Weighted-average diluted shares outstanding for the three months
ended March 31, 2000 and 1999 were 7,070,494 and 7,005,437,
respectively.
Dividends per share are calculated using the current equivalent of
number of common shares outstanding at the time of the dividend based
on the Corporation's shares outstanding.
Note 4 - Commitments and Contingent Liabilities:
In the normal course of business, the Corporation makes various
commitments and incurs certain contingent liabilities, which are
not reflected in the accompanying financial statements. The
commitments and contingent liabilities include guarantees,
commitments to extend credit and standby letters of credit. At
March 31, 2000, commitments to extend credit and standby letters
of credit totaled $135,879,000. The Corporation does not
anticipate any material losses as a result of these transactions.
<PAGE>
FIRST NATIONAL CORPORATION
Item 2. MANAGEMENT'S DISCUSSION AND ANALYSIS OF FINANCIAL CONDITION AND
RESULTS OF OPERATIONS
The following discussion relates to financial statements contained in
this report. For further information refer to the Management's Discussion
and Analysis of Financial Condition and Results of Operations appearing in
the Company's Annual Report on Form 10-K for the year ended December 31,
1999.
First National Corporation (the "Corporation") is a bank holding
company incorporated under the laws of South Carolina in 1985. The
Corporation owns 100% of First National Bank, a national bank which opened
for business in 1932, 100% of National Bank of York County, a national
bank which opened for business in 1996, 100% of Florence County National
Bank, a national bank which opened for business in 1998, and 90% of
CreditSouth Financial Services Corporation, an upscale finance company
which opened for business in 1998. The Corporation engages in no
significant operations other than the ownership of its subsidiaries.

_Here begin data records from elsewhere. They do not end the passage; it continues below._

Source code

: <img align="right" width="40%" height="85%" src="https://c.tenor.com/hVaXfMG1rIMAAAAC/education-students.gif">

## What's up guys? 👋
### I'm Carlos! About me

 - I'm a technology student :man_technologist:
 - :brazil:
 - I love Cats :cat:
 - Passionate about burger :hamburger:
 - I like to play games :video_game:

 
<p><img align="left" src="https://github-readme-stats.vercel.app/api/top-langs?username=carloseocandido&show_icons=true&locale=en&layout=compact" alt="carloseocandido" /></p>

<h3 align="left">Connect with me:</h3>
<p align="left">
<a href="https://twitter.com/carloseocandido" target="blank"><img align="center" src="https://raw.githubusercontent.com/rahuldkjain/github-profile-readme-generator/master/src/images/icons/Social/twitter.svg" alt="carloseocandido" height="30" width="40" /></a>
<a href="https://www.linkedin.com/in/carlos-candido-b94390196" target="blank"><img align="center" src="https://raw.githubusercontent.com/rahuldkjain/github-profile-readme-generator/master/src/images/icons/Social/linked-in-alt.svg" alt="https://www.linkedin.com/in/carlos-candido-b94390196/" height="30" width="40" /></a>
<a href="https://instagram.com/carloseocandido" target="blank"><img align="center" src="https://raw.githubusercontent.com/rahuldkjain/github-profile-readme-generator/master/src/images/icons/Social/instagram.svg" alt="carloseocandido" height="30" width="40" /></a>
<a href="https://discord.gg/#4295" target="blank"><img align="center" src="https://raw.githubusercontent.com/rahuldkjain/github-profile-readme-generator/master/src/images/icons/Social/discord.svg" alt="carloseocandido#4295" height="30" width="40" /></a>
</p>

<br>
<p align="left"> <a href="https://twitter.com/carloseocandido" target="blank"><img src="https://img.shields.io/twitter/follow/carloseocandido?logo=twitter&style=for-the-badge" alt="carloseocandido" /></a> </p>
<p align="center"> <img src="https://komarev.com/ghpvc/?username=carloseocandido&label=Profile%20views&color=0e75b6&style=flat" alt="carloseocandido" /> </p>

Some of the major services which the Corporation provided through its
banking subsidiaries include checking, NOW accounts, savings and other
time deposits of various types, alternative investment products such as
annuities and mutual funds, loans for businesses, agriculture, real
estate, personal use, home improvement and automobiles, credit cards,
letters of credit, home equity lines of credit, safe deposit boxes, bank
money orders, wire transfer services, trust services, discount brokerage
services, and use of ATM facilities. The Corporation has no material
concentration of deposits from any single customer or group of customers,
and no significant portion of its loans is concentrated within a single
industry or group of related industries. There are no material seasonal
factors that would have a material adverse effect on the Corporation. The
Corporation does not have foreign loans.
For the first quarter of 2000, the Corporation had consolidated net
income of $2,550,000, an increase of 14.7 percent over the $2,223,000
earned in the same period last year. There are not any material
nonrecurring items. Diluted earnings per share increased 20 percent
growing to $.36 for the quarter ended March 31, 2000, when compared to
$.30 for the same period on 1999. Annualized returns on average assets
and returns on average shareholders' equity for the three month period
ended March 31, 2000, without nonrecurring items, were 1.15 percent and
13.39 percent respectively, compared to 1.09 percent and 11.43 percent
respectively, for the same period in 1999.
NET INTEREST INCOME
For the first quarter 2000, net interest income was $9,821,000
compared to $8,545,000 for the same period in 1999. This is an increase
of $1,276,000 or 14.9 percent. This increase resulted from a 26.1 percent
increase in loan outstandings, net of unearned income, when compared to
the first three months of 1999.
<PAGE>
Management's Discussion Continued...
The yield on a major portion of the Corporation's earning assets
adjusts simultaneously with changes in the general level of interest
rates. In the first three months of 1999, the year to date taxable
equivalent yield on earning assets was 7.22 percent. During the same
period in 2000, the yield increased to 8.23 percent or an increase of 101
basis points. The cost of the liabilities used to support these earning
assets increased 67 basis points from 3.32 percent in 1999 to 3.99 percent
in 2000. Yields on earning assets increased more rapidly than interest
rates paid on interest-bearing liabilities.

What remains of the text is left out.